Task prompt: Taking the listing below, restate word for word each line from the line with "to the API." to the line with "URL and connectivity.", ends included, and stop there.

Records:

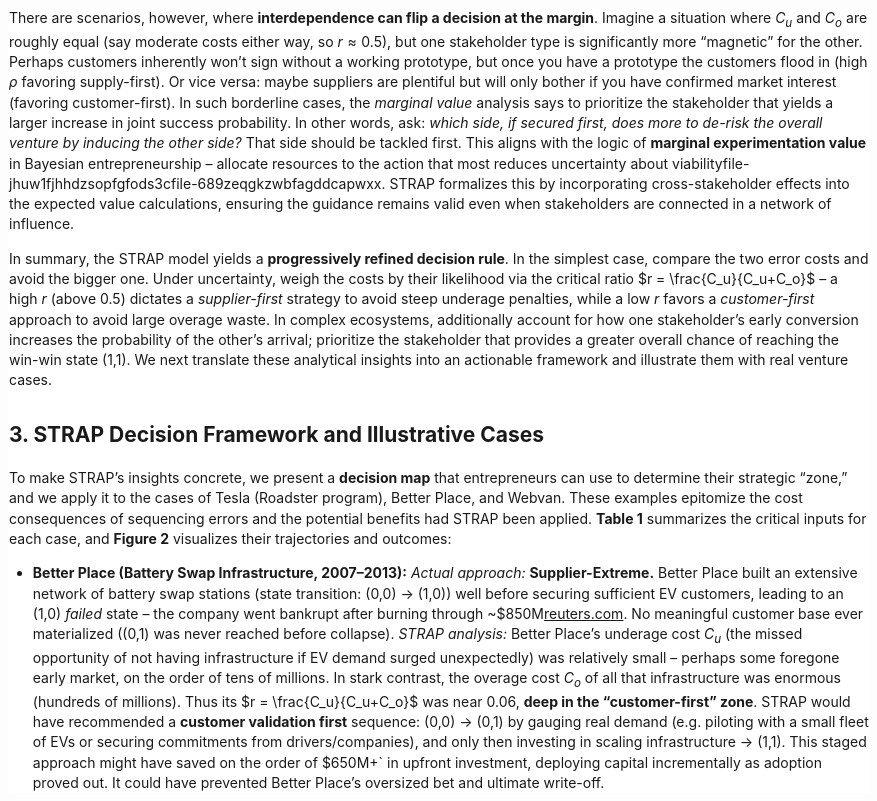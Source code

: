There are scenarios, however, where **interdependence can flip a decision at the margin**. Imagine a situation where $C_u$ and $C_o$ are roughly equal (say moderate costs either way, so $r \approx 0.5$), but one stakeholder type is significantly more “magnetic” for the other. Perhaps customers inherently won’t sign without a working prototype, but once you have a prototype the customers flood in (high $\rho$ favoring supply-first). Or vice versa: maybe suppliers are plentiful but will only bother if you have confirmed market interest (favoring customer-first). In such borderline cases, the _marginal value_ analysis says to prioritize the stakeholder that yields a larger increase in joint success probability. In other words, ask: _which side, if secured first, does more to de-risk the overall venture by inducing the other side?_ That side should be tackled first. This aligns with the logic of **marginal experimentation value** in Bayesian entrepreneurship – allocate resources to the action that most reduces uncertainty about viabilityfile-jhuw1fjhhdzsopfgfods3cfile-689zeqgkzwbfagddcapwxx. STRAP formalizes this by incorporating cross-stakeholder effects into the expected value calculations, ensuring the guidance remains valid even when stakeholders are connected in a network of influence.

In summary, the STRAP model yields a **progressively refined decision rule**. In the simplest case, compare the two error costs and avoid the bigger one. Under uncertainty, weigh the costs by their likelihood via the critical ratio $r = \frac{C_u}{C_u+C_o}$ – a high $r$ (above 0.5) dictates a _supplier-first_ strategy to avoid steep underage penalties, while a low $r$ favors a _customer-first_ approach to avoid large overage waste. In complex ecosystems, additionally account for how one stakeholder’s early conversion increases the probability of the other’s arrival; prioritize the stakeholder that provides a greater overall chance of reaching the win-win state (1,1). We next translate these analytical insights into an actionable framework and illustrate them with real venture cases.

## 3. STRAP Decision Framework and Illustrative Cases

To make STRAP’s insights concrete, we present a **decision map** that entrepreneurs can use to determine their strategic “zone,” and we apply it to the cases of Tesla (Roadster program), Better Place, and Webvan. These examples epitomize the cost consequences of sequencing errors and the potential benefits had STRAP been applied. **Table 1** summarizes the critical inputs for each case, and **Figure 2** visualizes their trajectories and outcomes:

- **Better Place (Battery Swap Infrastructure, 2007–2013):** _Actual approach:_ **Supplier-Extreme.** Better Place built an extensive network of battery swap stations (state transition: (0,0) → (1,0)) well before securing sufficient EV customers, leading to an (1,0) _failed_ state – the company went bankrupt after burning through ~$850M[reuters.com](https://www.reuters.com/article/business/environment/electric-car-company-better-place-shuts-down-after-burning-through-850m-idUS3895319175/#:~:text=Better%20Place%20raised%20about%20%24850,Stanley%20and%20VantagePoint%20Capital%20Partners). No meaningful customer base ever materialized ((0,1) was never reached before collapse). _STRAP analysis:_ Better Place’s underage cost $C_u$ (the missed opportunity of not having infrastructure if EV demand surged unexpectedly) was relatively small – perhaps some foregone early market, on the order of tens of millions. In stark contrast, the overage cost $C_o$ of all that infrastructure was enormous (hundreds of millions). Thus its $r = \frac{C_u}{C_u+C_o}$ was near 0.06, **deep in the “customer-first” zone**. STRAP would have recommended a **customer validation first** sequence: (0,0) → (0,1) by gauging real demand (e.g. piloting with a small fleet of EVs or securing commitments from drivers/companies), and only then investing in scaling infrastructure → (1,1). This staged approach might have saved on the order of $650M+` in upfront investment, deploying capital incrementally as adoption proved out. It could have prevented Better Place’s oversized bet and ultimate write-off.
---
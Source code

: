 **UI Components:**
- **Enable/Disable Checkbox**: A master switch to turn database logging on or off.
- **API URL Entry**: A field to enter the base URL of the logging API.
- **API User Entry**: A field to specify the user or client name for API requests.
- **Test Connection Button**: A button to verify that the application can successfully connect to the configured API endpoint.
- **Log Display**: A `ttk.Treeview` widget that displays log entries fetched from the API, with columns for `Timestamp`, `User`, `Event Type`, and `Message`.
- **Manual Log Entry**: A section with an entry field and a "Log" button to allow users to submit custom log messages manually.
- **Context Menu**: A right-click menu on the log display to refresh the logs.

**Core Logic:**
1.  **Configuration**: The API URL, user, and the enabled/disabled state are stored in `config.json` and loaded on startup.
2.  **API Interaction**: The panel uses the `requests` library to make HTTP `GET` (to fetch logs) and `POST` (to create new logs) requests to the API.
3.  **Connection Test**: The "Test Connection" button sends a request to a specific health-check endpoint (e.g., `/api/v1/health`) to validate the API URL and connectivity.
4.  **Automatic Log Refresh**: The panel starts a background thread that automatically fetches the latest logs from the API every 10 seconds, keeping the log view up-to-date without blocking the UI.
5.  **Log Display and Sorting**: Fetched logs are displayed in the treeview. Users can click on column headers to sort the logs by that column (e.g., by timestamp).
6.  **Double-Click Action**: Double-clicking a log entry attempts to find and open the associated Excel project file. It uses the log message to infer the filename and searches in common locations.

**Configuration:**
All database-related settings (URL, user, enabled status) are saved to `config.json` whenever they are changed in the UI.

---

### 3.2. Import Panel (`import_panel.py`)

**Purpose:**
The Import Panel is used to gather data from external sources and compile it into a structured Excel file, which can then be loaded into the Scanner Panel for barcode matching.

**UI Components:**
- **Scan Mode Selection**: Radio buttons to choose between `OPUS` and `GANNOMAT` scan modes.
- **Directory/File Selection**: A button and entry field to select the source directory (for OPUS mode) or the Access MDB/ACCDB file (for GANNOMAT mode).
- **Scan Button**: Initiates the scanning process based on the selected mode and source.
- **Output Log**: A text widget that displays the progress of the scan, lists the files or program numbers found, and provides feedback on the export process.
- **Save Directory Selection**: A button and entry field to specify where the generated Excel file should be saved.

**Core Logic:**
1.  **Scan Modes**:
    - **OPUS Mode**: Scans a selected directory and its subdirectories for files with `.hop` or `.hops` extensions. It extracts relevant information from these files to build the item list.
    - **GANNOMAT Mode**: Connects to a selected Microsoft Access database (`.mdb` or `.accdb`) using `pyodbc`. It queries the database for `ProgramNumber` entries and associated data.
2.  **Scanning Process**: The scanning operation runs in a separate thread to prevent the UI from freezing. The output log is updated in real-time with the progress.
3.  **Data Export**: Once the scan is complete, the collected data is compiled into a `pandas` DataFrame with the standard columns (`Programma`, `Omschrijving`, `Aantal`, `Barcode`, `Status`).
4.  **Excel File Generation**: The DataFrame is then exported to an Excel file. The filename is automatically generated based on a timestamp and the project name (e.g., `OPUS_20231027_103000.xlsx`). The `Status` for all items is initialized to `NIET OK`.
* * *
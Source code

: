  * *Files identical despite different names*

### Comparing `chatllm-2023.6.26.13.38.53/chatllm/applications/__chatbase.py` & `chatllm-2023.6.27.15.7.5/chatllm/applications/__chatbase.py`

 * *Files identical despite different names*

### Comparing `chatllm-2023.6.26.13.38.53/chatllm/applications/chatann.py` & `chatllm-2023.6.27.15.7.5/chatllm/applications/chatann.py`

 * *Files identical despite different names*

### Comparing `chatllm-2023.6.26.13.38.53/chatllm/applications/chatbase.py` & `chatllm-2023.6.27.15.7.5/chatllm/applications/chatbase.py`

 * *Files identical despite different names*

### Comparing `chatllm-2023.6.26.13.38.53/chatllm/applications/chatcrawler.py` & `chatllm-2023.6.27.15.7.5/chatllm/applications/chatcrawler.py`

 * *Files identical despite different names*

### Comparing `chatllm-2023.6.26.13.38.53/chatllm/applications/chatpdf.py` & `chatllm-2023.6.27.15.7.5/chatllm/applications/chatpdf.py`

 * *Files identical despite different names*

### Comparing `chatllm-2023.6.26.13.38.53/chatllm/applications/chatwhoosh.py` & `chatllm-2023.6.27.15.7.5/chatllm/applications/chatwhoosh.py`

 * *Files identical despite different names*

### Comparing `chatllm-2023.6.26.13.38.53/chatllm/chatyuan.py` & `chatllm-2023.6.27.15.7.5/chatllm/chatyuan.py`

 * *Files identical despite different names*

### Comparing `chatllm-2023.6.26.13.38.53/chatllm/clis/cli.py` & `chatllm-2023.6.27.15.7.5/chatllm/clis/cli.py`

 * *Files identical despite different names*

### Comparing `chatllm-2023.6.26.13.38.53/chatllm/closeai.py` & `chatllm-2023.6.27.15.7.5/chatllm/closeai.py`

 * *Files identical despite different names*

Result:
2.  **API Interaction**: The panel uses the `requests` library to make HTTP `GET` (to fetch logs) and `POST` (to create new logs) requests to the API.
3.  **Connection Test**: The "Test Connection" button sends a request to a specific health-check endpoint (e.g., `/api/v1/health`) to validate the API URL and connectivity.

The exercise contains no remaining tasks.